The influence of H2O and SiO2 on the structure of silicoborate glasses

To understand the impact of dissolved water on structure and properties, four boron-rich glasses of molar compositions 15-x Na2O x CaO 15 SiO2 70 B2O3 (with x = 0, 7.5, 10) and 10 Na2O 15 SiO2 75 B2O3 were prepared and subsequently hydrated (up to 8 wt% H2O). Density measurements show a non-linear trend upon hydration implying large structural changes in particular at water contents <2 wt%. Near-infrared spectroscopy shows hydroxyl groups are the dominant species in all glasses upon the entire range of water content.
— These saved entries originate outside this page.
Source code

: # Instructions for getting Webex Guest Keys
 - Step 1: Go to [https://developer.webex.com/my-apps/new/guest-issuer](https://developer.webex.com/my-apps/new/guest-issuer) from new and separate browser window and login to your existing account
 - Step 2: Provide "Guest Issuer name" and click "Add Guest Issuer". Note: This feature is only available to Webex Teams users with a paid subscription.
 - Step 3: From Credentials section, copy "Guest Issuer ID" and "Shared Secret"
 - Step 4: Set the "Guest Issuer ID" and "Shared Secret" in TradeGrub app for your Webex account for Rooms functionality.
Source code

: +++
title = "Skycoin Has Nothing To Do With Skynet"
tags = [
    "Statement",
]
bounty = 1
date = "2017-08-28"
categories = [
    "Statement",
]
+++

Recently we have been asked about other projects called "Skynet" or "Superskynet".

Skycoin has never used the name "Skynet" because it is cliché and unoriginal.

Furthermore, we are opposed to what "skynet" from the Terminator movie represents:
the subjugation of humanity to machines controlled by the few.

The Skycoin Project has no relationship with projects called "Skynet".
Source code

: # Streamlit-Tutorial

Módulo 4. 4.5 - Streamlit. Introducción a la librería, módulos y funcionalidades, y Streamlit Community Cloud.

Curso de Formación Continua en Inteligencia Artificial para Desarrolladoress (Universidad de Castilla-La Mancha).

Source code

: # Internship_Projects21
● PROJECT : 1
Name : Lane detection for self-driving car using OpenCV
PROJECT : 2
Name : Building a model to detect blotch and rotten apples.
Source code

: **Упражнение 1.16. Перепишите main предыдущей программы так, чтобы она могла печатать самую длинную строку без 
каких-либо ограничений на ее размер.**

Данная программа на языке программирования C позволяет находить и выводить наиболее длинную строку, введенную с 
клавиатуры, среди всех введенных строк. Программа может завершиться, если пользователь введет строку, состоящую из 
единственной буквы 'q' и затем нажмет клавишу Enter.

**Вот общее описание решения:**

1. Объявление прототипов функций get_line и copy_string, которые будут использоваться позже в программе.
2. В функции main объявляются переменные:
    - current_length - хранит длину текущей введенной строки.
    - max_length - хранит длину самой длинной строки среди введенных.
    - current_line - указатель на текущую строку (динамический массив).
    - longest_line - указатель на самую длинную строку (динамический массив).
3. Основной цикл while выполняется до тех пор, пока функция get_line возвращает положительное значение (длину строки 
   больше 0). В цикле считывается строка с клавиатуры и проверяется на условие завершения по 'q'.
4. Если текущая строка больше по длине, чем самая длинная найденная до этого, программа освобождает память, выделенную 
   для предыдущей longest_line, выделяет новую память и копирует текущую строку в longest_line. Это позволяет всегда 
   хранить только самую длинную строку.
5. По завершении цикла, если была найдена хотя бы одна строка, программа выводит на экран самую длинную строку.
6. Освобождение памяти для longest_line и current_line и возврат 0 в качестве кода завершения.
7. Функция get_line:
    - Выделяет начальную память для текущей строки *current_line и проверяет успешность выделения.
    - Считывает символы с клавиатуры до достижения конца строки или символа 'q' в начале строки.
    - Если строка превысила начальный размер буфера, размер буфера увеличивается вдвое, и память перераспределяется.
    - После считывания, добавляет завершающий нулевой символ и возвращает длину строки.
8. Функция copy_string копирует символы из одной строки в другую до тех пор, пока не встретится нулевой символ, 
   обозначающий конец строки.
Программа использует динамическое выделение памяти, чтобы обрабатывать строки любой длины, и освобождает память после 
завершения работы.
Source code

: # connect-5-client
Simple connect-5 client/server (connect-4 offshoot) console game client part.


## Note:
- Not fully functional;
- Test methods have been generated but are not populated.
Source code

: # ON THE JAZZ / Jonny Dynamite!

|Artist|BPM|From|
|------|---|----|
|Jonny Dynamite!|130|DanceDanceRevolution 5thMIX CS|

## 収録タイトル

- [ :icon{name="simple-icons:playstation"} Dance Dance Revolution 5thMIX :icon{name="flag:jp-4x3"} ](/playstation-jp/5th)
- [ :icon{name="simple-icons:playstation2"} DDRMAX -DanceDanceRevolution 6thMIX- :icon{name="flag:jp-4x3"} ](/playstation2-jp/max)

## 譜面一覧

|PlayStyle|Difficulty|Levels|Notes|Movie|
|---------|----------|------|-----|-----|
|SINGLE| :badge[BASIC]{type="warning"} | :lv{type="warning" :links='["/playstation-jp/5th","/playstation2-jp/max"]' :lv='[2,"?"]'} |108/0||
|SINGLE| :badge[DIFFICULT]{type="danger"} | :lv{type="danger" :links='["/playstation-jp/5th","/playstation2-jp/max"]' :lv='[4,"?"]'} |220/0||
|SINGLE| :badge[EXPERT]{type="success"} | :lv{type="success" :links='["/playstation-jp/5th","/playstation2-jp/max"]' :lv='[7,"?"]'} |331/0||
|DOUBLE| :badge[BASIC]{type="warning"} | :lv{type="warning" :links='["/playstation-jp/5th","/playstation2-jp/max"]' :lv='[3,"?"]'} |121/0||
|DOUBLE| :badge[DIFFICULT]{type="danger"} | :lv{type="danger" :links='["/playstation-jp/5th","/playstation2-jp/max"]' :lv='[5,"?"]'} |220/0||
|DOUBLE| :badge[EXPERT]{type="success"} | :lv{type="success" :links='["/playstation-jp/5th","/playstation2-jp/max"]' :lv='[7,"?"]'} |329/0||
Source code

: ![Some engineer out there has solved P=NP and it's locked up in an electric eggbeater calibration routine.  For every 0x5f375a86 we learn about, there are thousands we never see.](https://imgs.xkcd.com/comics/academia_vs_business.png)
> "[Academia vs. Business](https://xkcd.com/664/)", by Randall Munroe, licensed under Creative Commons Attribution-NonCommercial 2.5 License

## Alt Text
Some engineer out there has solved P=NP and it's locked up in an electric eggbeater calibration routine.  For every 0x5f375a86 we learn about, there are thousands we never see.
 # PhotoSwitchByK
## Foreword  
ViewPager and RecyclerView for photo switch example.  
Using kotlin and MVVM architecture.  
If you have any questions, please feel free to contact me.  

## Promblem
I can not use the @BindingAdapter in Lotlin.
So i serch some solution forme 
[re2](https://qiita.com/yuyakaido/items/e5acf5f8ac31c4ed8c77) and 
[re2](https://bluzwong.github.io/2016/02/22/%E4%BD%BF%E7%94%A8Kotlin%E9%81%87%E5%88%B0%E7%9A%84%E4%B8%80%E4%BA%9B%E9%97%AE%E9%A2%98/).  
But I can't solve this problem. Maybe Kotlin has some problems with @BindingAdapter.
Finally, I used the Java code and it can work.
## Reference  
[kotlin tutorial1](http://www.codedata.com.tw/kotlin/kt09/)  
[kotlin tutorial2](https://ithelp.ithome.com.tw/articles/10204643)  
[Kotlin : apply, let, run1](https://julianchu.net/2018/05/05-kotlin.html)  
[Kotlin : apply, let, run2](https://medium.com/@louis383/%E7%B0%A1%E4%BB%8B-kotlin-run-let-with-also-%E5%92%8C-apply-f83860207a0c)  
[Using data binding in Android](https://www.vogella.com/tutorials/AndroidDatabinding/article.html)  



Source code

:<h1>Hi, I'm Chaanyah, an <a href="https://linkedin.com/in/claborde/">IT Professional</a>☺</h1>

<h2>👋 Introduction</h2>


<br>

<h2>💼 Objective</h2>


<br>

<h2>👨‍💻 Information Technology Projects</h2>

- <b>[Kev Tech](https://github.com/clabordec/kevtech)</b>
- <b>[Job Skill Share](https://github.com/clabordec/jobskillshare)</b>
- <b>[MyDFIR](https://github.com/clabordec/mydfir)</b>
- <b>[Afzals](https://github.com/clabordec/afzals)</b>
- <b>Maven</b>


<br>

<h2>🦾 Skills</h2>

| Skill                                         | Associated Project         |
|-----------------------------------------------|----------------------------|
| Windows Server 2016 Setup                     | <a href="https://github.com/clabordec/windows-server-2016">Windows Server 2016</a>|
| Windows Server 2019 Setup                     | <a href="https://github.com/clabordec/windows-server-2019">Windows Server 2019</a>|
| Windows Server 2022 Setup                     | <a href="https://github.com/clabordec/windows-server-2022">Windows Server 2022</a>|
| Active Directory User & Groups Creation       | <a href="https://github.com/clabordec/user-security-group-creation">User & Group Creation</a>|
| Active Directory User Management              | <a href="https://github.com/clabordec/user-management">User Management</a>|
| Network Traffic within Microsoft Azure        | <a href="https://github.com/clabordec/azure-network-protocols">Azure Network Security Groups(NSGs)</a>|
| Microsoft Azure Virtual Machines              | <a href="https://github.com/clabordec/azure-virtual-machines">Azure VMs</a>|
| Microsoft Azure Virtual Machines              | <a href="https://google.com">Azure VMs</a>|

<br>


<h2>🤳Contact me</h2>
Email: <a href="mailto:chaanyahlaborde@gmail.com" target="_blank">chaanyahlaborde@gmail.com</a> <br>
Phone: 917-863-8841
Molecular H2O is detectable only at total water contents >2 wt%. 11B MAS NMR spectra show that the abundance of BO4 species is mainly controlled by ratio of (Na2O + CaO)/B2O3 while incorporation of water plays a minor role. Compared to borate glasses, the efficiency of formation of BO4 tetrahedra is favored by crosslinking of the network by SiO4-units. The glass transition temperatures, determined by differential thermal analysis, decreases continuously with water content due to breakage of B-O-B bonds by hydrolysis. However, compared to silicates and aluminosilicates, the effect of dissolved water is less pronounced which can be explained by weaker B-O-B bonds in comparison to Si-O-Si bonds.